Business Services Industry

South Korea's elusive market - exporting to South Korea - includes related article

Nation's Business, Feb, 1990 by Joan C. Johnson

South Korea's Elusive Market

Vern Ryles had no illusions about exporting to the Republic of Korea. He knew it would take patience and persistence to break into this new and very foreign market. But after more than six years of persevering, he's wondering how much more patience.

Ryles is president of Poppers Supply Co., a small Oregon-based firm that sells 30 flavors of popcorn to supermarkets, theater chains, and foodvending companies. Exports to Pacific Rim countries such as Japan, Taiwan, and Singapore account for about 5 percent of Poppers' business.

Popcorn was embargoed by the South Korean government when Ryles began looking into trade there in 1983. But based on his experience exporting elsewhere in the Far East, Ryles expected the ban would be lifted at least partially in a relatively short time. It didn't happen.

Poppers seems caught in a now-in situation. Ryles cannot bring his manufacturing know-how to Korea without U.S. corn, because Korean corn is not suitable for American-style popcorn.

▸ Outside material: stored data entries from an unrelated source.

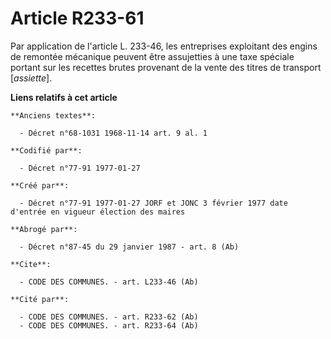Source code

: # Article R233-61

Par application de l'article L. 233-46, les entreprises exploitant des engins de remontée mécanique peuvent être assujetties
à une taxe spéciale portant sur les recettes brutes provenant de la vente des titres de transport [*assiette*].

**Liens relatifs à cet article**

	**Anciens textes**:

	  - Décret n°68-1031 1968-11-14 art. 9 al. 1

	**Codifié par**:

	  - Décret n°77-91 1977-01-27

	**Créé par**:

	  - Décret n°77-91 1977-01-27 JORF et JONC 3 février 1977 date d'entrée en vigueur élection des maires

	**Abrogé par**:

	  - Décret n°87-45 du 29 janvier 1987 - art. 8 (Ab)

	**Cite**:

	  - CODE DES COMMUNES. - art. L233-46 (Ab)

	**Cité par**:

	  - CODE DES COMMUNES. - art. R233-62 (Ab)
	  - CODE DES COMMUNES. - art. R233-64 (Ab)
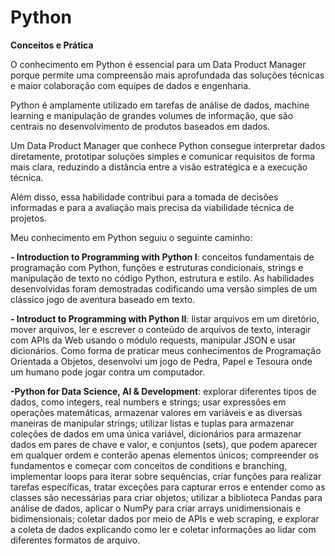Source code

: # Python

**Conceitos e Prática**

O conhecimento em Python é essencial para um Data Product Manager porque permite uma compreensão mais aprofundada das soluções técnicas e maior colaboração com equipes de dados e engenharia.

Python é amplamente utilizado em tarefas de análise de dados, machine learning e manipulação de grandes volumes de informação, que são centrais no desenvolvimento de produtos baseados em dados.

Um Data Product Manager que conhece Python consegue interpretar dados diretamente, prototipar soluções simples e comunicar requisitos de forma mais clara, reduzindo a distância entre a visão estratégica e a execução técnica.

Além disso, essa habilidade contribui para a tomada de decisões informadas e para a avaliação mais precisa da viabilidade técnica de projetos.

Meu conhecimento em Python seguiu o seguinte caminho:

**- Introduction to Programming with Python I**: conceitos fundamentais de programação com Python, funções e estruturas condicionais, strings e manipulação de texto no código Python, estrutura e estilo. As habilidades desenvolvidas foram demostradas codificando uma versão simples de um clássico jogo de aventura baseado em texto.

**- Introduct to Programming with Python II**: listar arquivos em um diretório, mover arquivos, ler e escrever o conteúdo de arquivos de texto, interagir com APIs da Web usando o módulo requests, manipular JSON e usar dicionários. Como forma de praticar meus conhecimentos de Programação Orientada a Objetos, desenvolvi um jogo de Pedra, Papel e Tesoura onde um humano pode jogar contra um computador.

**-Python for Data Science, AI & Development**: explorar diferentes tipos de dados, como integers, real numbers e strings; usar expressões em operações matemáticas, armazenar valores em variáveis e as diversas maneiras de manipular strings; utilizar listas e tuplas para armazenar coleções de dados em uma única variável, dicionários para armazenar dados em pares de chave e valor, e conjuntos (sets), que podem aparecer em qualquer ordem e conterão apenas elementos únicos; compreender os fundamentos e começar com conceitos de conditions e branching, implementar loops para iterar sobre sequências, criar funções para realizar tarefas específicas, tratar exceções para capturar erros e entender como as classes são necessárias para criar objetos; utilizar a biblioteca Pandas para análise de dados, aplicar o NumPy para criar arrays unidimensionais e bidimensionais; coletar dados por meio de APIs e web scraping, e explorar a coleta de dados explicando como ler e coletar informações ao lidar com diferentes formatos de arquivo.
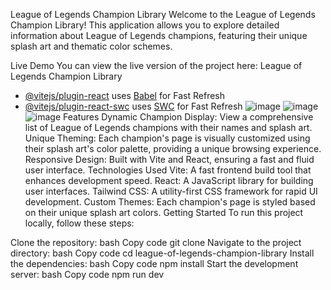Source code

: League of Legends Champion Library
Welcome to the League of Legends Champion Library! This application allows you to explore detailed information about League of Legends champions, featuring their unique splash art and thematic color schemes.

Live Demo
You can view the live version of the project here: League of Legends Champion Library

- [@vitejs/plugin-react](https://github.com/vitejs/vite-plugin-react/blob/main/packages/plugin-react/README.md) uses [Babel](https://babeljs.io/) for Fast Refresh
- [@vitejs/plugin-react-swc](https://github.com/vitejs/vite-plugin-react-swc) uses [SWC](https://swc.rs/) for Fast Refresh
![image](https://github.com/user-attachments/assets/83a1ec82-e7bc-49d1-a84a-dbba4c59cef8)
![image](https://github.com/user-attachments/assets/c62fc7db-da81-491f-9d1c-cded314803b3)
![image](https://github.com/user-attachments/assets/5830e36f-4d61-4ebf-93b1-709c6725b138)
Features
Dynamic Champion Display: View a comprehensive list of League of Legends champions with their names and splash art.
Unique Theming: Each champion's page is visually customized using their splash art's color palette, providing a unique browsing experience.
Responsive Design: Built with Vite and React, ensuring a fast and fluid user interface.
Technologies Used
Vite: A fast frontend build tool that enhances development speed.
React: A JavaScript library for building user interfaces.
Tailwind CSS: A utility-first CSS framework for rapid UI development.
Custom Themes: Each champion's page is styled based on their unique splash art colors.
Getting Started
To run this project locally, follow these steps:

Clone the repository:
bash
Copy code
git clone <repository-url>
Navigate to the project directory:
bash
Copy code
cd league-of-legends-champion-library
Install the dependencies:
bash
Copy code
npm install
Start the development server:
bash
Copy code
npm run dev
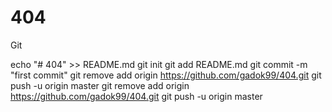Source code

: # 404
Git

echo "# 404" >> README.md
git init
git add README.md
git commit -m "first commit"
git remove add origin https://github.com/gadok99/404.git
git push -u origin master
git remove add origin https://github.com/gadok99/404.git
git push -u origin master
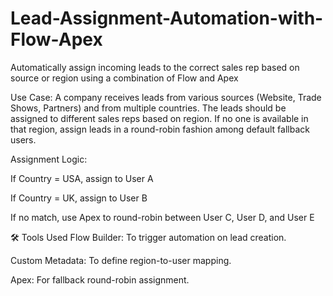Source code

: # Lead-Assignment-Automation-with-Flow-Apex
Automatically assign incoming leads to the correct sales rep based on source or region using a combination of Flow and Apex

Use Case:
A company receives leads from various sources (Website, Trade Shows, Partners) and from multiple countries. The leads should be assigned to different sales reps based on region. If no one is available in that region, assign leads in a round-robin fashion among default fallback users.

Assignment Logic:

If Country = USA, assign to User A

If Country = UK, assign to User B

If no match, use Apex to round-robin between User C, User D, and User E

🛠 Tools Used
Flow Builder: To trigger automation on lead creation.

Custom Metadata: To define region-to-user mapping.

Apex: For fallback round-robin assignment.
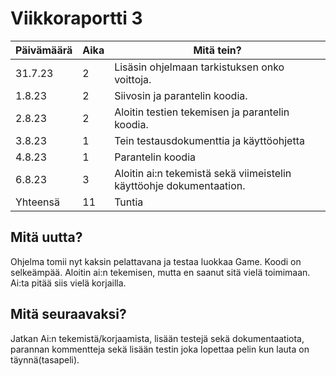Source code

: # Viikkoraportti 3

| Päivämäärä |     Aika      |                                     Mitä tein?                                  |
|------------|---------------|---------------------------------------------------------------------------------|
|   31.7.23  |      2     | Lisäsin ohjelmaan tarkistuksen onko voittoja. |
|  1.8.23  | 2 |  Siivosin ja parantelin koodia.  |
|   2.8.23  | 2 | Aloitin testien tekemisen ja parantelin koodia.  |
|   3.8.23  | 1 | Tein testausdokumenttia ja käyttöohjetta   |
|   4.8.23  |   1   |   Parantelin koodia   |
|   6.8.23  |   3   |   Aloitin ai:n tekemistä sekä viimeistelin käyttöohje dokumentaation.   |
| Yhteensä   |  11           |            Tuntia                          |

## Mitä uutta?
Ohjelma tomii nyt kaksin pelattavana ja testaa luokkaa Game. Koodi on selkeämpää. Aloitin ai:n tekemisen, mutta en saanut sitä vielä toimimaan. Ai:ta pitää siis vielä korjailla.

## Mitä seuraavaksi?
Jatkan Ai:n tekemistä/korjaamista, lisään testejä sekä dokumentaatiota, parannan kommentteja sekä lisään testin joka lopettaa pelin kun lauta on täynnä(tasapeli).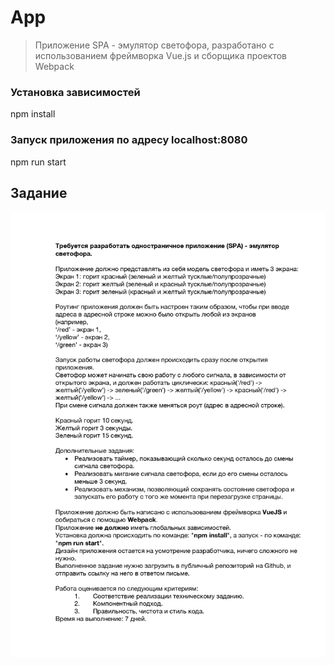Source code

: # App

> Приложение SPA - эмулятор светофора, разработано с использованием фреймворка Vue.js и сборщика проектов Webpack

### Установка зависимостей

npm install

### Запуск приложения по адресу localhost:8080

npm run start

## Задание

![Resume previews](/Task.jpg)
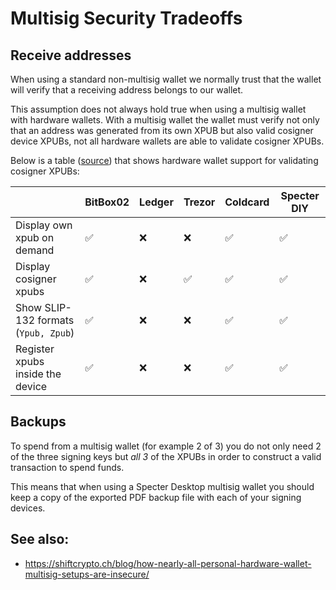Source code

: # Multisig Security Tradeoffs

## Receive addresses

When using a standard non-multisig wallet we normally trust that the wallet will verify that a receiving address belongs to our wallet.

This assumption does not always hold true when using a multisig wallet with hardware wallets. With a multisig wallet the wallet must verify not only that an address was generated from its own XPUB but also valid cosigner device XPUBs, not all hardware wallets are able to validate cosigner XPUBs.

Below is a table ([source](https://shiftcrypto.ch/blog/how-nearly-all-personal-hardware-wallet-multisig-setups-are-insecure/)) that shows hardware wallet support for validating cosigner XPUBs:

|                                                | BitBox02 | Ledger | Trezor | Coldcard | Specter DIY |
|------------------------------------------------|----------|--------|--------|----------|-------------|
| Display own xpub on demand                     | ✅       | ❌     | ❌     | ✅       | ✅          |
| Display cosigner xpubs                         | ✅       | ❌     | ✅     | ✅       | ✅          |
| Show SLIP-132 formats (`Ypub, Zpub`)           | ✅       | ❌     | ❌     | ✅       | ✅          |
| Register xpubs inside the device               | ✅       | ❌     | ❌     | ✅       | ✅          |

## Backups

To spend from a multisig wallet (for example 2 of 3) you do not only need 2 of the three signing keys but *all 3* of the XPUBs in order to construct a valid transaction to spend funds.

This means that when using a Specter Desktop multisig wallet you should keep a copy of the exported PDF backup file with each of your signing devices.


## See also:

 - https://shiftcrypto.ch/blog/how-nearly-all-personal-hardware-wallet-multisig-setups-are-insecure/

And the Korean government, concerned about the economic welfare of its politically powerful farmers, doesn't want to import either raw corn or finished corn products - despite the fact that Korean-style popcorn differs greatly in appearance, taste, and texture from the American snack.

The Korean government temporarily lifted its ban during the 1988 Summer Olympics, held in Seoul. That provided Ryles the chance to test market Poppers popcorn, and it proved to be popular, especially the bright-colored fruit flavors.

Last year, South Korea announced that it would lift its embargo against corn and certain other agricultural products in 1990.

Ryles says he will wait and see. He had expected removal of the embargo after the Seoul Olympics. "Now they say it's 1990," he says. "It's like a moving target." But he still has hope.

"My goal was - and still is - to get in early," he says. "Then, as trade barriers come down, I hope to become a successful offshore competitor. Eventually, I want to become a domestic producer, either through a joint venture or some other arrangement.

"The opportunities are there if you're willing to put in the time and do your homework."

Electro Scientific Industries Inc. (ESI), which sells sophisticated laser systems to electronics manufacturers worldwide, has had a very different experience in the South Korean market.

The company, with more than $83 million in sales annually, made its first sale in Korea in 1979, after it had been approached by a firm that needed a laser trimmer for production of the hybrid circuits that are used in most electronic products.

It was five years before ESI made its next sale in South Korea, says Tim Krouse, vice president of the firm's laser systems division. That followed a government decision to put much more emphasis on development of the country's electronics capabilities.

In the meantime, ESI contracted with a Korean company, Oyang Corp., to act as its representative, and through this intermediary the company began developing collegial relationships essential to doing business in Korea.

Since 1984, ESI's sales have grown to the point that the company felt it was important to establish a presence in South Korea. The firm entered into a joint-venture agreement with its representative, and in late 1989 the pact was approved by the Korean government. ESI retained 80-percent ownership of the new company, known as Oyang ESI.

Establishing a business in South Korea is "a little different" from simply exporting to that country, says Krouse. "The government requires a lot of justification [for the venture]. Korea is just beginning to open up to foreign investment and only recently changed the law to allow up to 100-percent foreign ownership. But it probably would not be wise to go for 100 percent - not in this country where personal relationships are so important."

The different experiences of Ryles and Krouse demonstrate a fundamental fact of life about doing business in the Republic of Korea: Enterprises that fit with government economic-development goals and policies have a much better chance of success. Potential exporters and investors in South Korea should keep that point firmly in mind.

Their experiences also show that developing direct export trade with South Korea should not be viewed as a short-term venture. Success demands staying power and patience.

Unless a company is willing to commit the time and money needed to develop and support a long-term relationship, it's probably not worth trying to do business in Korea.

Smaller companies can avoid many of the problems of direct exporting by marketing their products through intermediaries, such as U.S. export trading companies or commission agents. But before deciding whether potential sales justify the commitment required to develop a direct export program, a company needs to do some serious homework.

A Unique And Different Culture

One of the biggest mistakes any potential exporter can make is to assume that what works in the U.S. or even Japan will work in Korea. Koreans have their own sense of identity and their own ways of doing things. Thus, an understanding of Korea's people, history, culture, and customs is essential to developing a fruitful business relationship.